*** The data ***

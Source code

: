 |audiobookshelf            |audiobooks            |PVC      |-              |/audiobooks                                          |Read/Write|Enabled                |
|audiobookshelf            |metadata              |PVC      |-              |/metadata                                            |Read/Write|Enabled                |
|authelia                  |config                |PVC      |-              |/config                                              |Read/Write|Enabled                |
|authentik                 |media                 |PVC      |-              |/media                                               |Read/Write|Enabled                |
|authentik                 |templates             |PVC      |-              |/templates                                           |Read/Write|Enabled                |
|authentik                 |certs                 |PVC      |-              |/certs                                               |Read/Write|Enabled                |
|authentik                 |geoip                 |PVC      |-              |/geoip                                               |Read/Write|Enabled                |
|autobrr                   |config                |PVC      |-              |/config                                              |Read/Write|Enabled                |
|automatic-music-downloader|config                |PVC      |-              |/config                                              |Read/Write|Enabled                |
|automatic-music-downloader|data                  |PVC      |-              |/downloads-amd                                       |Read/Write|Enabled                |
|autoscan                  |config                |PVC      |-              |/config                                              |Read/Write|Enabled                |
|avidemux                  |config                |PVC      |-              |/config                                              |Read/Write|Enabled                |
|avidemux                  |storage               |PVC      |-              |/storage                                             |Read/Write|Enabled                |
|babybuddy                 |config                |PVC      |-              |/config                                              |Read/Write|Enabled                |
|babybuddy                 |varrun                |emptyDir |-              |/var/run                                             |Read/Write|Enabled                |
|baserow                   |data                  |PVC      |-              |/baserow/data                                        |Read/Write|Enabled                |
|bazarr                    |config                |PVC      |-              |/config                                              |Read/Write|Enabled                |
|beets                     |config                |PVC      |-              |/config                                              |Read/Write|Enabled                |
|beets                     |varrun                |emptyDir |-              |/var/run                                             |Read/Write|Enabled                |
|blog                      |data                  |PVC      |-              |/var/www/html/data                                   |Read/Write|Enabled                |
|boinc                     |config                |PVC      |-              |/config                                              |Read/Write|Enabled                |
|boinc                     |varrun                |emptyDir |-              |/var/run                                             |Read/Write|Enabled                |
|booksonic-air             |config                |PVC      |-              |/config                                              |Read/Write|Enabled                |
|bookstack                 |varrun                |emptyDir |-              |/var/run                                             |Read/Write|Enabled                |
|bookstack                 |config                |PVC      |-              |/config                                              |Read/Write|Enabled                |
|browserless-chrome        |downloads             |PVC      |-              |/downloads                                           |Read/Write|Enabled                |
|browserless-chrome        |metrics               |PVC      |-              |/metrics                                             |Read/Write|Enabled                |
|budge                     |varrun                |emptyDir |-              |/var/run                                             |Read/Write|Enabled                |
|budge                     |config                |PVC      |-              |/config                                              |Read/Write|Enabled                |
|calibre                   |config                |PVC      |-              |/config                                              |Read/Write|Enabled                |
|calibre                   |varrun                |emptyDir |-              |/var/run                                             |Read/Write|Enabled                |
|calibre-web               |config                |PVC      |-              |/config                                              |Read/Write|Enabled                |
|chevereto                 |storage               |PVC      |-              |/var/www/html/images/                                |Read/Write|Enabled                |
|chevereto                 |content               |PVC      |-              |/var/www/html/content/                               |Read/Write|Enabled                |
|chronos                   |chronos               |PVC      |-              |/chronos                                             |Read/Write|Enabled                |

*** End of The data ***
*** The data ***

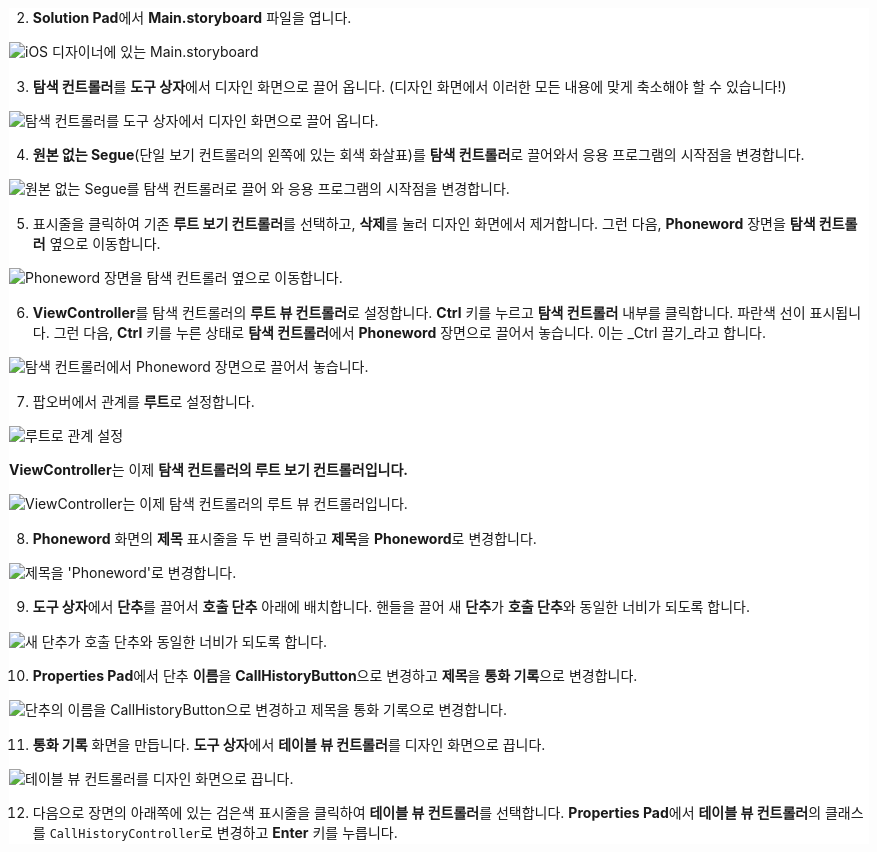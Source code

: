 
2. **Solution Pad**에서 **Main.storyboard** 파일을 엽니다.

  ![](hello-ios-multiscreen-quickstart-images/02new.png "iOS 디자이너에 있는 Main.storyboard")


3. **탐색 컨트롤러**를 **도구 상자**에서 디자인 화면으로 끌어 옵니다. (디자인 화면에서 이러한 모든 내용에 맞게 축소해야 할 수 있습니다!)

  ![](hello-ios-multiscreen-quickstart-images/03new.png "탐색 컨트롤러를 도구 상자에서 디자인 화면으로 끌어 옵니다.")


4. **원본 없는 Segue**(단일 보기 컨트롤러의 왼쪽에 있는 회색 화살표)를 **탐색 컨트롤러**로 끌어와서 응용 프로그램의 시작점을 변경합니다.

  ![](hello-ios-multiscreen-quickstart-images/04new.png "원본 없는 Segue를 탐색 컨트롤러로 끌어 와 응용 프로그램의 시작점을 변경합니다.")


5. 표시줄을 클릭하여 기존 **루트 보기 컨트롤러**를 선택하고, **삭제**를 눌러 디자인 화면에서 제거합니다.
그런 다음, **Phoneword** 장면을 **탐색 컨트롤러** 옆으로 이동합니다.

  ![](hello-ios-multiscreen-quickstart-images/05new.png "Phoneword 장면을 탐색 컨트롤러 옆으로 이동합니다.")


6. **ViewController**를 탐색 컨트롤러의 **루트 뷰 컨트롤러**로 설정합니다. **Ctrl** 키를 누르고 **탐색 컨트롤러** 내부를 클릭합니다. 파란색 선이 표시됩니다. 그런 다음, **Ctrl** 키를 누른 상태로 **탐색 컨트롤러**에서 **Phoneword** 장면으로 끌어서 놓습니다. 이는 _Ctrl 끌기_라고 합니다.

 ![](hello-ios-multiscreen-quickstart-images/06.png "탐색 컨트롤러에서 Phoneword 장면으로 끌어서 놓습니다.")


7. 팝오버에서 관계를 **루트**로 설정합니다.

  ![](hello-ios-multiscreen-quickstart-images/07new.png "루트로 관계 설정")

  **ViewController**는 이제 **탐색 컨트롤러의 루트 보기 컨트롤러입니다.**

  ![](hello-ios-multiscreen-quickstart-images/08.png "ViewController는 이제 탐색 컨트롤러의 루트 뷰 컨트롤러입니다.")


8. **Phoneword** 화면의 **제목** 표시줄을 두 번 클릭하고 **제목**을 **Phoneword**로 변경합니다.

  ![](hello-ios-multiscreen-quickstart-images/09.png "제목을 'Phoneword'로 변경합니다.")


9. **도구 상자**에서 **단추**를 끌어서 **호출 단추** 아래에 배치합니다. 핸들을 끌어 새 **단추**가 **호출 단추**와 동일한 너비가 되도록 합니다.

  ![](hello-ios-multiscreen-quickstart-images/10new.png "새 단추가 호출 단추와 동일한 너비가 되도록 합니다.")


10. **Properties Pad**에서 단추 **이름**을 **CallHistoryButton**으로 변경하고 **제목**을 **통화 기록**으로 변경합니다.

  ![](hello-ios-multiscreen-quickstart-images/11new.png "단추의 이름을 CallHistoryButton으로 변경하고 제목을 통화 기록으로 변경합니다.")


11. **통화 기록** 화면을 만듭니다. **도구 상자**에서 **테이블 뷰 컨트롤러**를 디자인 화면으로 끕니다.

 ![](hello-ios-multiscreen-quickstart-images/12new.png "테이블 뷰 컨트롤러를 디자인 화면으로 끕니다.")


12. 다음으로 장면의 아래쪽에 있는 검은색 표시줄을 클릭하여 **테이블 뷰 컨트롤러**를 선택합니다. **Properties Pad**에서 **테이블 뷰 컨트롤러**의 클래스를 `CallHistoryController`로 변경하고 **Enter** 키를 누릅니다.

*** End of The data ***

The problem - When a line in the material contains the string "놓습니다", copy that line.

Response to this exercise -
6. **ViewController**를 탐색 컨트롤러의 **루트 뷰 컨트롤러**로 설정합니다. **Ctrl** 키를 누르고 **탐색 컨트롤러** 내부를 클릭합니다. 파란색 선이 표시됩니다. 그런 다음, **Ctrl** 키를 누른 상태로 **탐색 컨트롤러**에서 **Phoneword** 장면으로 끌어서 놓습니다. 이는 _Ctrl 끌기_라고 합니다.
 ![](hello-ios-multiscreen-quickstart-images/06.png "탐색 컨트롤러에서 Phoneword 장면으로 끌어서 놓습니다.")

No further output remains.